_REQUIREMENT_.
Only the text of the records belongs in the answer, copied exactly and without pictures.

_INFORMATION_.
-*-

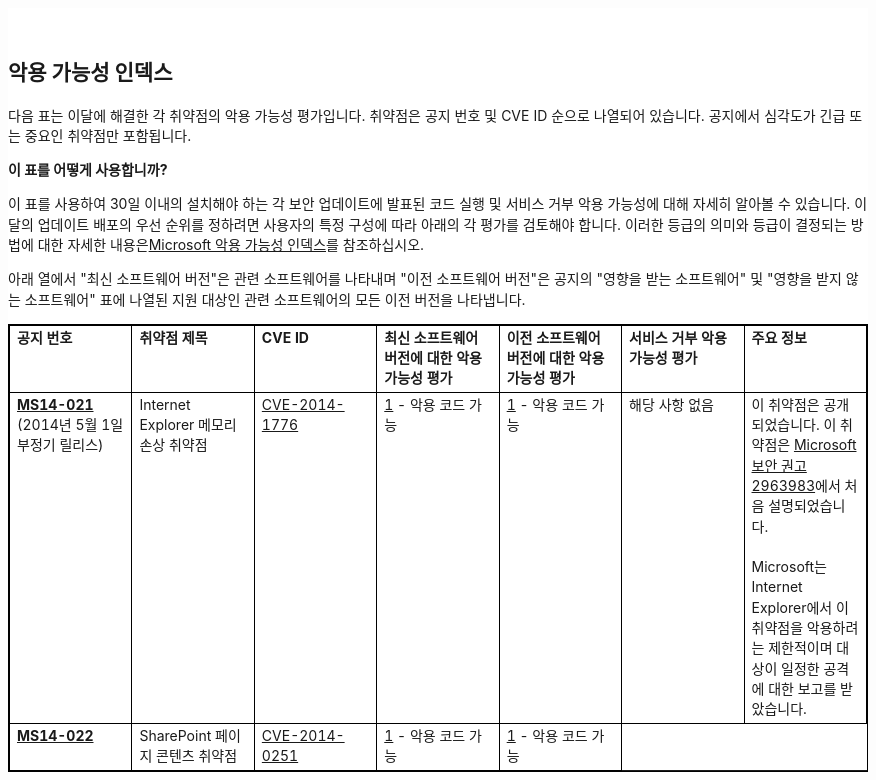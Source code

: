  
  
악용 가능성 인덱스  
------------------
  
<span id="sectionToggle1"></span>
다음 표는 이달에 해결한 각 취약점의 악용 가능성 평가입니다. 취약점은 공지 번호 및 CVE ID 순으로 나열되어 있습니다. 공지에서 심각도가 긴급 또는 중요인 취약점만 포함됩니다.
  
**이 표를 어떻게 사용합니까?**
  
이 표를 사용하여 30일 이내의 설치해야 하는 각 보안 업데이트에 발표된 코드 실행 및 서비스 거부 악용 가능성에 대해 자세히 알아볼 수 있습니다. 이 달의 업데이트 배포의 우선 순위를 정하려면 사용자의 특정 구성에 따라 아래의 각 평가를 검토해야 합니다. 이러한 등급의 의미와 등급이 결정되는 방법에 대한 자세한 내용은[Microsoft 악용 가능성 인덱스](https://technet.microsoft.com/security/cc998259)를 참조하십시오.
  
아래 열에서 "최신 소프트웨어 버전"은 관련 소프트웨어를 나타내며 "이전 소프트웨어 버전"은 공지의 "영향을 받는 소프트웨어" 및 "영향을 받지 않는 소프트웨어" 표에 나열된 지원 대상인 관련 소프트웨어의 모든 이전 버전을 나타냅니다.
  
<p> </p>
<table style="border:1px solid black;">
<colgroup>
<col width="14%" />
<col width="14%" />
<col width="14%" />
<col width="14%" />
<col width="14%" />
<col width="14%" />
<col width="14%" />
</colgroup>
<tbody>
<tr class="odd">
<td style="border:1px solid black;"><strong>공지 번호</strong></td>
<td style="border:1px solid black;"><strong>취약점 제목</strong></td>
<td style="border:1px solid black;"><strong>CVE ID</strong></td>
<td style="border:1px solid black;"><strong>최신 소프트웨어 버전에 대한 악용 가능성 평가</strong></td>
<td style="border:1px solid black;"><strong>이전 소프트웨어 버전에 대한 악용 가능성 평가</strong></td>
<td style="border:1px solid black;"><strong>서비스 거부 악용 가능성 평가</strong></td>
<td style="border:1px solid black;"><strong>주요 정보</strong></td>
</tr>
<tr class="even">
<td style="border:1px solid black;"><a href="https://go.microsoft.com/fwlink/?linkid=397669"><strong>MS14-021</strong></a><br />
(2014년 5월 1일 부정기 릴리스)</td>
<td style="border:1px solid black;">Internet Explorer 메모리 손상 취약점</td>
<td style="border:1px solid black;"><a href="https://www.cve.mitre.org/cgi-bin/cvename.cgi?name=cve-2014-1776">CVE-2014-1776</a></td>
<td style="border:1px solid black;"><a href="https://technet.microsoft.com/security/cc998259">1</a> - 악용 코드 가능</td>
<td style="border:1px solid black;"><a href="https://technet.microsoft.com/security/cc998259">1</a> - 악용 코드 가능</td>
<td style="border:1px solid black;">해당 사항 없음</td>
<td style="border:1px solid black;">이 취약점은 공개되었습니다. 이 취약점은 <a href="https://technet.microsoft.com/library/security/2963983">Microsoft 보안 권고 2963983</a>에서 처음 설명되었습니다.<br />
<br />
Microsoft는 Internet Explorer에서 이 취약점을 악용하려는 제한적이며 대상이 일정한 공격에 대한 보고를 받았습니다.</td>
</tr>
<tr class="odd">
<td style="border:1px solid black;"><a href="https://go.microsoft.com/fwlink/?linkid=386285"><strong>MS14-022</strong></a></td>
<td style="border:1px solid black;">SharePoint 페이지 콘텐츠 취약점</td>
<td style="border:1px solid black;"><a href="https://www.cve.mitre.org/cgi-bin/cvename.cgi?name=cve-2014-0251">CVE-2014-0251</a></td>
<td style="border:1px solid black;"><a href="https://technet.microsoft.com/security/cc998259">1</a> - 악용 코드 가능</td>
<td style="border:1px solid black;"><a href="https://technet.microsoft.com/security/cc998259">1</a> - 악용 코드 가능</td>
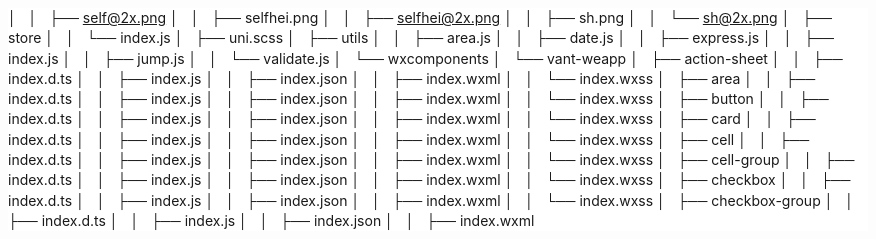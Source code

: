 │   │       ├── self@2x.png
│   │       ├── selfhei.png
│   │       ├── selfhei@2x.png
│   │       ├── sh.png
│   │       └── sh@2x.png
│   ├── store
│   │   └── index.js
│   ├── uni.scss
│   ├── utils
│   │   ├── area.js
│   │   ├── date.js
│   │   ├── express.js
│   │   ├── index.js
│   │   ├── jump.js
│   │   └── validate.js
│   └── wxcomponents
│       └── vant-weapp
│           ├── action-sheet
│           │   ├── index.d.ts
│           │   ├── index.js
│           │   ├── index.json
│           │   ├── index.wxml
│           │   └── index.wxss
│           ├── area
│           │   ├── index.d.ts
│           │   ├── index.js
│           │   ├── index.json
│           │   ├── index.wxml
│           │   └── index.wxss
│           ├── button
│           │   ├── index.d.ts
│           │   ├── index.js
│           │   ├── index.json
│           │   ├── index.wxml
│           │   └── index.wxss
│           ├── card
│           │   ├── index.d.ts
│           │   ├── index.js
│           │   ├── index.json
│           │   ├── index.wxml
│           │   └── index.wxss
│           ├── cell
│           │   ├── index.d.ts
│           │   ├── index.js
│           │   ├── index.json
│           │   ├── index.wxml
│           │   └── index.wxss
│           ├── cell-group
│           │   ├── index.d.ts
│           │   ├── index.js
│           │   ├── index.json
│           │   ├── index.wxml
│           │   └── index.wxss
│           ├── checkbox
│           │   ├── index.d.ts
│           │   ├── index.js
│           │   ├── index.json
│           │   ├── index.wxml
│           │   └── index.wxss
│           ├── checkbox-group
│           │   ├── index.d.ts
│           │   ├── index.js
│           │   ├── index.json
│           │   ├── index.wxml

-*-

_ANSWER SECTION_.
Source code

:  
  
악용 가능성 인덱스  
------------------
  
<span id="sectionToggle1"></span>
다음 표는 이달에 해결한 각 취약점의 악용 가능성 평가입니다. 취약점은 공지 번호 및 CVE ID 순으로 나열되어 있습니다. 공지에서 심각도가 긴급 또는 중요인 취약점만 포함됩니다.
  
**이 표를 어떻게 사용합니까?**
  
이 표를 사용하여 30일 이내의 설치해야 하는 각 보안 업데이트에 발표된 코드 실행 및 서비스 거부 악용 가능성에 대해 자세히 알아볼 수 있습니다. 이 달의 업데이트 배포의 우선 순위를 정하려면 사용자의 특정 구성에 따라 아래의 각 평가를 검토해야 합니다. 이러한 등급의 의미와 등급이 결정되는 방법에 대한 자세한 내용은[Microsoft 악용 가능성 인덱스](https://technet.microsoft.com/security/cc998259)를 참조하십시오.
  
아래 열에서 "최신 소프트웨어 버전"은 관련 소프트웨어를 나타내며 "이전 소프트웨어 버전"은 공지의 "영향을 받는 소프트웨어" 및 "영향을 받지 않는 소프트웨어" 표에 나열된 지원 대상인 관련 소프트웨어의 모든 이전 버전을 나타냅니다.
  
<p> </p>
<table style="border:1px solid black;">
<colgroup>
<col width="14%" />
<col width="14%" />
<col width="14%" />
<col width="14%" />
<col width="14%" />
<col width="14%" />
<col width="14%" />
</colgroup>
<tbody>
<tr class="odd">
<td style="border:1px solid black;"><strong>공지 번호</strong></td>
<td style="border:1px solid black;"><strong>취약점 제목</strong></td>
<td style="border:1px solid black;"><strong>CVE ID</strong></td>
<td style="border:1px solid black;"><strong>최신 소프트웨어 버전에 대한 악용 가능성 평가</strong></td>
<td style="border:1px solid black;"><strong>이전 소프트웨어 버전에 대한 악용 가능성 평가</strong></td>
<td style="border:1px solid black;"><strong>서비스 거부 악용 가능성 평가</strong></td>
<td style="border:1px solid black;"><strong>주요 정보</strong></td>
</tr>
<tr class="even">
<td style="border:1px solid black;"><a href="https://go.microsoft.com/fwlink/?linkid=397669"><strong>MS14-021</strong></a><br />
(2014년 5월 1일 부정기 릴리스)</td>
<td style="border:1px solid black;">Internet Explorer 메모리 손상 취약점</td>
<td style="border:1px solid black;"><a href="https://www.cve.mitre.org/cgi-bin/cvename.cgi?name=cve-2014-1776">CVE-2014-1776</a></td>
<td style="border:1px solid black;"><a href="https://technet.microsoft.com/security/cc998259">1</a> - 악용 코드 가능</td>
<td style="border:1px solid black;"><a href="https://technet.microsoft.com/security/cc998259">1</a> - 악용 코드 가능</td>
<td style="border:1px solid black;">해당 사항 없음</td>
<td style="border:1px solid black;">이 취약점은 공개되었습니다. 이 취약점은 <a href="https://technet.microsoft.com/library/security/2963983">Microsoft 보안 권고 2963983</a>에서 처음 설명되었습니다.<br />
<br />
Microsoft는 Internet Explorer에서 이 취약점을 악용하려는 제한적이며 대상이 일정한 공격에 대한 보고를 받았습니다.</td>
</tr>
<tr class="odd">
<td style="border:1px solid black;"><a href="https://go.microsoft.com/fwlink/?linkid=386285"><strong>MS14-022</strong></a></td>
<td style="border:1px solid black;">SharePoint 페이지 콘텐츠 취약점</td>
<td style="border:1px solid black;"><a href="https://www.cve.mitre.org/cgi-bin/cvename.cgi?name=cve-2014-0251">CVE-2014-0251</a></td>
<td style="border:1px solid black;"><a href="https://technet.microsoft.com/security/cc998259">1</a> - 악용 코드 가능</td>
<td style="border:1px solid black;"><a href="https://technet.microsoft.com/security/cc998259">1</a> - 악용 코드 가능</td>
Source code

: │   │       ├── self@2x.png
│   │       ├── selfhei.png
│   │       ├── selfhei@2x.png
│   │       ├── sh.png
│   │       └── sh@2x.png
│   ├── store
│   │   └── index.js
│   ├── uni.scss
│   ├── utils
│   │   ├── area.js
│   │   ├── date.js
│   │   ├── express.js
│   │   ├── index.js
│   │   ├── jump.js
│   │   └── validate.js
│   └── wxcomponents
│       └── vant-weapp
│           ├── action-sheet
│           │   ├── index.d.ts
│           │   ├── index.js
│           │   ├── index.json
│           │   ├── index.wxml
│           │   └── index.wxss
│           ├── area
│           │   ├── index.d.ts
│           │   ├── index.js
│           │   ├── index.json
│           │   ├── index.wxml
│           │   └── index.wxss
│           ├── button
│           │   ├── index.d.ts
│           │   ├── index.js
│           │   ├── index.json
│           │   ├── index.wxml
│           │   └── index.wxss
│           ├── card
│           │   ├── index.d.ts
│           │   ├── index.js
│           │   ├── index.json
│           │   ├── index.wxml
│           │   └── index.wxss
│           ├── cell
│           │   ├── index.d.ts
│           │   ├── index.js
│           │   ├── index.json
│           │   ├── index.wxml
│           │   └── index.wxss
│           ├── cell-group
│           │   ├── index.d.ts
│           │   ├── index.js
│           │   ├── index.json
│           │   ├── index.wxml
│           │   └── index.wxss
│           ├── checkbox
│           │   ├── index.d.ts
│           │   ├── index.js
│           │   ├── index.json
│           │   ├── index.wxml
│           │   └── index.wxss
│           ├── checkbox-group
│           │   ├── index.d.ts
│           │   ├── index.js
│           │   ├── index.json
│           │   ├── index.wxml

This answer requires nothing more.